There is a certain kind of knowledge – perhaps the most important – that cannot be explicitly taught or diligently learnt. For example, a tribe of Indians on the river Xingu lives on the water. Their houses are built on stilts in the swamps and the inhabitants move from place to place by boat. The survival of the tribe depends on good boats, and the chief task of the men is to make them. The art is handed down from father to son, but without any direct instruction. The boys learn it from the men by watching them, by being around when the boats are being built.

This illustration is the only thing I can remember from a lecture by Bruno Bettelheim which I heard in 1975. It struck me at the time because I had just finished a year at an American university, where I had sometimes had the impression that knowledge was understood to be palpable stuff which it was the duty of learning to shift methodically from one location (a database, a book, the brain of a teacher) to another. Reading English at Oxford with John Bayley had been more like learning to build boats on the river Xingu.

There was no obvious method in the way John Bayley taught, and no manipulation. I suspect that being a teacher did not interest him. Talking to people about books, however, did, and if those people happened to be students, then that was well enough. A tutorial with John Bayley was a conversation: about what you had been reading, or, if you had read nothing, about something else. The conversation was not competitive. You were encouraged to go further down a line of thought, or you were not encouraged to. Like evil in the Augustinian universe, discouragement was merely the absence of its opposite. If Bayley thought you were barking up the wrong tree, he would typically say, ‘Quite probably you’re right,’ but in such a way that you knew that quite probably you were wrong.

Bayley treated books with the same searching deference with which he treated the views of his pupils. His approach to a work was like that of someone tapping a wall to find out where it is unsound, or like the bell-makers at the end of Tarkovsky’s Andrei Rublev who test the integrity of the newly-fired bell by tapping the cast with hammers and listening. What Bayley was listening for was the note of personality, and the imperfections – the hollow places and cracks – in the works he examined were often where he could hear it most plainly. The art of criticism lay in knowing what to listen out for, and having heard it, to identify and characterise it. ‘I suppose the thing about Hardy is,’ Bayley would typically begin, as though together we were to try and get to the bottom of a fascinating, but contradictory, mutual acquaintance.
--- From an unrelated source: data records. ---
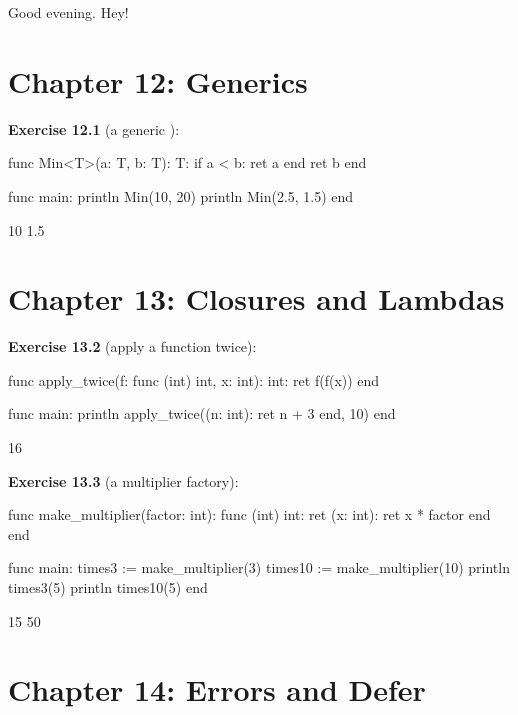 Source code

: \begin{progout}
Good evening.
Hey!
\end{progout}

\section*{Chapter 12: Generics}

\textbf{Exercise 12.1} (a generic ):

\begin{salamen}
func Min<T>(a: T, b: T): T:
    if a < b: ret a end
    ret b
end

func main:
    println Min(10, 20)
    println Min(2.5, 1.5)
end
\end{salamen}

\begin{progout}
10
1.5
\end{progout}

\section*{Chapter 13: Closures and Lambdas}

\textbf{Exercise 13.2} (apply a function twice):

\begin{salamen}
func apply_twice(f: func (int) int, x: int): int:
    ret f(f(x))
end

func main:
    println apply_twice((n: int): ret n + 3 end, 10)
end
\end{salamen}

\begin{progout}
16
\end{progout}

\textbf{Exercise 13.3} (a multiplier factory):

\begin{salamen}
func make_multiplier(factor: int): func (int) int:
    ret (x: int): ret x * factor end
end

func main:
    times3 := make_multiplier(3)
    times10 := make_multiplier(10)
    println times3(5)
    println times10(5)
end
\end{salamen}

\begin{progout}
15
50
\end{progout}

\section*{Chapter 14: Errors and Defer}

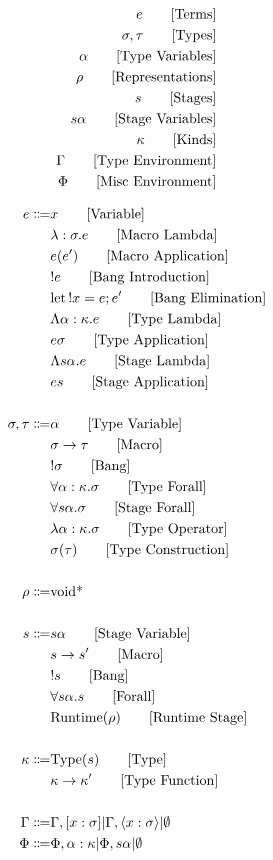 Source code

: \documentclass {article}
\begin{document}
\Large

\begin{align*}
e \tag* {[Terms]}\\
\sigma, \tau \tag* {[Types]} \\
\alpha \tag* {[Type Variables]} \\
\rho \tag* {[Representations]} \\
s \tag* {[Stages]} \\
s \alpha \tag* {[Stage Variables]} \\
\kappa \tag* {[Kinds]} \\
\Gamma \tag* {[Type Environment]} \\
\Phi \tag* {[Misc Environment]}
\end{align*}

\begin{align*}
e \Coloneqq & x \tag*{[Variable]}\\
& \lambda : \sigma. e \tag*{[Macro Lambda]}\\
& e(e') \tag*{[Macro Application]}\\
& !e \tag*{[Bang Introduction]} \\
& \text{let} \, !x = e; e' \tag*{[Bang Elimination]} \\ 
& \Lambda \alpha : \kappa. e \tag*{[Type Lambda]} \\
& e \sigma \tag*{[Type Application]} \\
& \Lambda s \alpha. e \tag*{[Stage Lambda]} \\
& e s \tag*{[Stage Application]} \\
\\
\sigma, \tau \Coloneqq & \alpha \tag* {[Type Variable]}\\
& \sigma \to \tau \tag*{[Macro]}\\
& !\sigma \tag*{[Bang]} \\
& \forall \alpha : \kappa. \sigma \tag*{[Type Forall]}\\ 
& \forall s \alpha. \sigma \tag*{[Stage Forall]}\\
& \lambda \alpha : \kappa. \sigma \tag*{[Type Operator]} \\
& \sigma (\tau) \tag*{[Type Construction]} \\
\\
\rho \Coloneqq & \text{void*}\\
\\
s \Coloneqq & s \alpha \tag*{[Stage Variable]}\\
& s \to s' \tag*{[Macro]} \\
& !s \tag*{[Bang]} \\
& \forall s \alpha. s \tag*{[Forall]}\\
& \text{Runtime} (\rho) \tag*{[Runtime Stage]}\\
\\
\kappa \Coloneqq & \text{Type} (s) \tag*{[Type]} \\
& \kappa \to \kappa' \tag*{[Type Function]} \\
\\
\Gamma \Coloneqq & \Gamma, [x : \sigma] | \Gamma, \langle x : \sigma \rangle | \emptyset \\
\Phi \Coloneqq & \Phi, \alpha : \kappa | \Phi, s \alpha |  \emptyset \\
\end{align*}
\end{document}
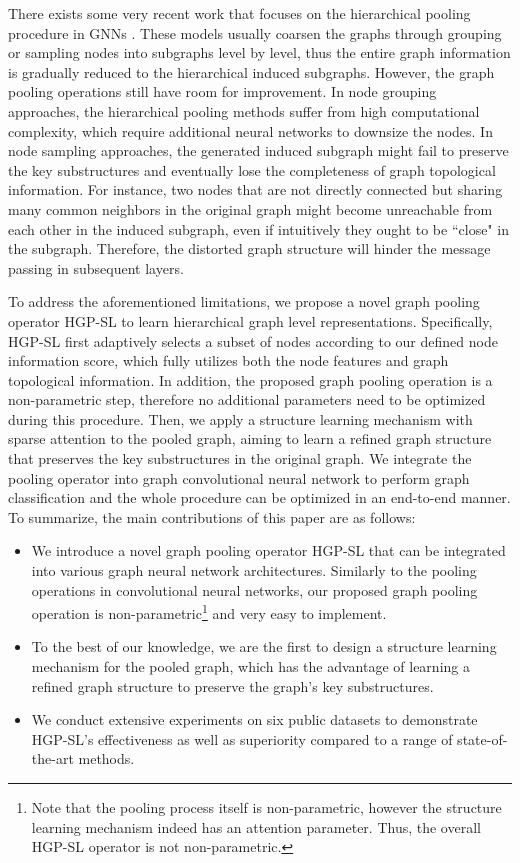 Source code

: \documentclass[letterpaper]{article} \usepackage{aaai20}  \usepackage{times}  \usepackage{helvet} \usepackage{courier}  \usepackage[hyphens]{url}  \usepackage{graphicx} \urlstyle{rm} \def\UrlFont{\rm}  \usepackage{graphicx}  \frenchspacing  \setlength{\pdfpagewidth}{8.5in}  \setlength{\pdfpageheight}{11in}
\begin{document}
There exists some very recent work that focuses on the hierarchical pooling procedure in GNNs \cite{ying2018hierarchical,gao2019graph,diehl2019edge,gao2019learning}. These models usually coarsen the graphs through grouping or sampling nodes into subgraphs level by level, thus the entire graph information is gradually reduced to the hierarchical induced subgraphs. However, the graph pooling operations still have room for improvement. In node grouping approaches, the hierarchical pooling methods \cite{ying2018hierarchical,diehl2019edge} suffer from high computational complexity, which require additional neural networks to downsize the nodes. In node sampling approaches, the generated induced subgraph \cite{gao2019graph,lee2019self} might fail to preserve the key substructures and eventually lose the completeness of graph topological information. For instance, two nodes that are not directly connected but sharing many common neighbors in the original graph might become unreachable from each other in the induced subgraph, even if intuitively they ought to be ``close" in the subgraph. Therefore, the distorted graph structure will hinder the message passing in subsequent layers.

To address the aforementioned limitations, we propose a novel graph pooling operator HGP-SL to learn hierarchical graph level representations. Specifically, HGP-SL first adaptively selects a subset of nodes according to our defined node information score, which fully utilizes both the node features and graph topological information. In addition, the proposed graph pooling operation is a non-parametric step, therefore no additional parameters need to be optimized during this procedure. Then, we apply a structure learning mechanism with sparse attention \cite{martins2016softmax} to the pooled graph, aiming to learn a refined graph structure that preserves the key substructures in the original graph. We integrate the pooling operator into graph convolutional neural network to perform graph classification and the whole procedure can be optimized in an end-to-end manner. To summarize, the main contributions of this paper are as follows:
\begin{itemize}
	\item We introduce a novel graph pooling operator HGP-SL that can be integrated into various graph neural network architectures. Similarly to the pooling operations in convolutional neural networks, our proposed graph pooling operation is non-parametric\footnote{Note that the pooling process itself is non-parametric, however the structure learning mechanism indeed has an attention parameter. Thus, the overall HGP-SL operator is not non-parametric.} and very easy to implement. 
	\item To the best of our knowledge, we are the first to design a structure learning mechanism for the pooled graph, which has the advantage of learning a refined graph structure to preserve the graph's key substructures.
	\item We conduct extensive experiments on six public datasets to demonstrate HGP-SL's effectiveness as well as superiority compared to a range of state-of-the-art methods.
\end{itemize}
\end{document}
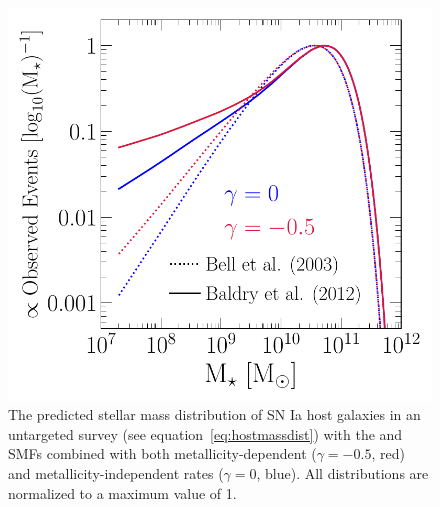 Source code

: \documentclass[ms.tex]{subfiles}
\begin{document}
\begin{figure}
\centering
\includegraphics[scale = 0.55]{ia_massdist.pdf}
\caption{
The predicted stellar mass distribution of SN Ia host galaxies in an
untargeted survey (see equation~\ref{eq:hostmassdist}) with the
\citet[][dotted]{Bell2003} and~\citet[][solid]{Baldry2012} SMFs combined with
both metallicity-dependent ($\gamma = -0.5$, red) and metallicity-independent
rates ($\gamma = 0$, blue).
All distributions are normalized to a maximum value of 1.
}
\label{fig:hostmassdist}
\end{figure}
\end{document}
The presiding genius of these discussions was humour. The contingencies and incongruities of life, the comicality of authors, the portentousness of critics – these were a source of constant delight to Bayley, whose sense of the ridiculous irradiated even the most sombre subject-matter with a mildly facetious gaiety. His wit was chiefly directed at people, situations and points of view that took themselves too seriously, and he delivered his one-liners with an inimitable conspiratorial intensity which imbued them with a mock-gravity bordering on the hilarious. At the foot of an immensely long undergraduate essay on George Eliot, written by a friend of mine, he wrote, ‘Some good things here, I expect,’ a comment that was both a reproof and a vote of confidence, while at the same time managing to say everything about the sort of essays one should write on George Eliot. When the same friend did well in his final exams, Bayley sent him a postcard of Napoleon. On the back he wrote: ‘The world lies at your feet. I should leave it there for a while, if I were you.’ An extensive apocrypha of Bayley anecdotes and sayings grew up around him, and his pupils competed in the art of caricaturing him. These stories were the concise embodiment for us of everything that Bayley stood for, and we repeated them as a reflex, a part of the process of modelling ourselves after him. As his pupils we did not learn facts or techniques. Like the Indian boys on the river Xingu, we attended to the practice of a traditional art, and to the extent that we learnt to practise it ourselves, we did so mainly, not by studying it, but by identifying ourselves with a master. As the psychoanalysts say, we introjected him.